Doce ou Salgado?

Brasileiros alegam preferir versões salgadas, mas consomem mais o tipo doce
Pesquisa da mintel: 96% dos entrevistados afirmam consumir algum tipo de biscoito.

Ainda que estável nos últimos cinco anos, a produção nacional de biscoitos posiciona o Brasil entre os maiores mercados globais da categoria, respondendo por um terço do consumo nacional de farinha de trigo. O faturamento geral do setor em 2017 bateu em R$ 24,054 bilhões (fábrica), resultado 0,4% inferior ao do exercício anterior, crava a Abimapi (Associação Brasileira da Indústria de Biscoitos, Massas Alimentícias, Pães e Bolos Industrializados). Refletindo a performance geral da indústria brasileira, a categoria acusou redução de 2,8% no volume de vendas – com a colocação de 1,818 milhão de toneladas – e retração também do consumo per capita, que caiu de 9,053 para 8,757 quilos/habitante/ano, repassa a entidade. “Os dados repercutem o comportamento do consumidor que, diante da crise econômica enfrentada no país, diminuiu sua frequência de compras, mas não retirou da cesta os produtos básicos para o dia a dia, como biscoitos do tipo água e sal/cream cracker e laminados secos doces, modalidades que foram, inclusive, os principais impulsionadores do crescimento da categoria em 2016/2017”, analisa Cláudio Zanão, presidente da Abimapi.

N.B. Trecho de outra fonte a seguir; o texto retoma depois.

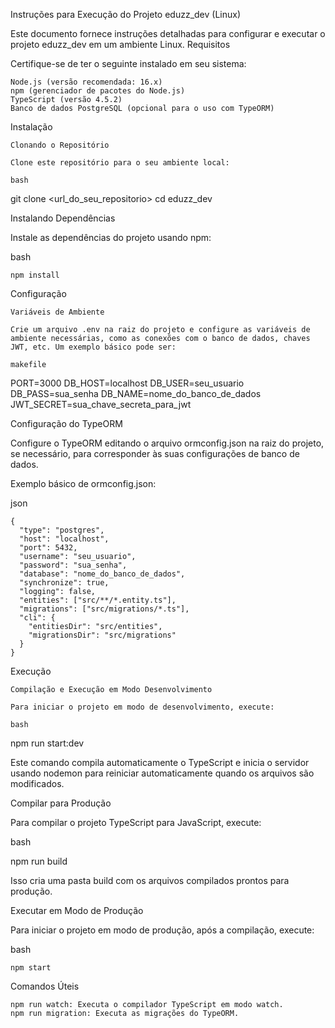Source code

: Instruções para Execução do Projeto eduzz_dev (Linux)

Este documento fornece instruções detalhadas para configurar e executar o projeto eduzz_dev em um ambiente Linux.
Requisitos

Certifique-se de ter o seguinte instalado em seu sistema:

    Node.js (versão recomendada: 16.x)
    npm (gerenciador de pacotes do Node.js)
    TypeScript (versão 4.5.2)
    Banco de dados PostgreSQL (opcional para o uso com TypeORM)

Instalação

    Clonando o Repositório

    Clone este repositório para o seu ambiente local:

    bash

git clone <url_do_seu_repositorio>
cd eduzz_dev

Instalando Dependências

Instale as dependências do projeto usando npm:

bash

    npm install

Configuração

    Variáveis de Ambiente

    Crie um arquivo .env na raiz do projeto e configure as variáveis de ambiente necessárias, como as conexões com o banco de dados, chaves JWT, etc. Um exemplo básico pode ser:

    makefile

PORT=3000
DB_HOST=localhost
DB_USER=seu_usuario
DB_PASS=sua_senha
DB_NAME=nome_do_banco_de_dados
JWT_SECRET=sua_chave_secreta_para_jwt

Configuração do TypeORM

Configure o TypeORM editando o arquivo ormconfig.json na raiz do projeto, se necessário, para corresponder às suas configurações de banco de dados.

Exemplo básico de ormconfig.json:

json

    {
      "type": "postgres",
      "host": "localhost",
      "port": 5432,
      "username": "seu_usuario",
      "password": "sua_senha",
      "database": "nome_do_banco_de_dados",
      "synchronize": true,
      "logging": false,
      "entities": ["src/**/*.entity.ts"],
      "migrations": ["src/migrations/*.ts"],
      "cli": {
        "entitiesDir": "src/entities",
        "migrationsDir": "src/migrations"
      }
    }

Execução

    Compilação e Execução em Modo Desenvolvimento

    Para iniciar o projeto em modo de desenvolvimento, execute:

    bash

npm run start:dev

Este comando compila automaticamente o TypeScript e inicia o servidor usando nodemon para reiniciar automaticamente quando os arquivos são modificados.

Compilar para Produção

Para compilar o projeto TypeScript para JavaScript, execute:

bash

npm run build

Isso cria uma pasta build com os arquivos compilados prontos para produção.

Executar em Modo de Produção

Para iniciar o projeto em modo de produção, após a compilação, execute:

bash

    npm start

Comandos Úteis

    npm run watch: Executa o compilador TypeScript em modo watch.
    npm run migration: Executa as migrações do TypeORM.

O biscoito é, sem dúvida, unanimidade nos lares brasileiros, nota ele. Todas as variedades têm seu espaço entre as preferências do consumidor, sejam tipos clássicos como maisena ou água e sal, variações de recheados, wafers ou ainda os mais sofisticados como os cookies, categoria apreciada pelos norte-americanos e que, graças ao maior poder aquisitivo no Brasil, aterrissou por aqui em anos recentes. Prova disso é que a penetração dos biscoitos nas residências chega à impressionante marca de 99,6%, fixa a consultoria Kantar Worldpanel, que audita o consumo nos lares brasileiros. “Muitos fatores levaram o país a atingir esse patamar, mas a cultura da população teve papel preponderante no resultado”, observa Zanão. O hábito do consumo de biscoito, impulsionado pela sua praticidade, indulgência, relação custo/benefício e validade mais longa, se enraizou em definitivo no cotidiano dos brasileiros, sublinha.

De acordo com um levantamento da consultoria Mintel, que alimenta um banco de dados global de lançamentos em diversas categorias, 96% dos entrevistados afirmam consumir algum tipo de biscoito, seja doce ou salgado. Biscoitos salgados, apreciados por 79% dos entrevistados, são mais consumidos do que as versões doces, com 73%, ou seja, a maioria dos brasileiros declara consumir mais biscoito salgado do que doce, repassa Naira Sato, diretora de pesquisa da Mintel. Mas de acordo com análise do banco de dados de novos produtos globais da consultoria (GNPD/Global New Products Database), o grosso dos lançamentos é encorpado pelas variantes doces. “Apesar da fatia de mercado dessa variedade ser maior, existe oportunidade para impulsionar o segmento de biscoitos salgados, devido à alta demanda, de acordo com declarações dos próprios consumidores”, sublinha a executiva.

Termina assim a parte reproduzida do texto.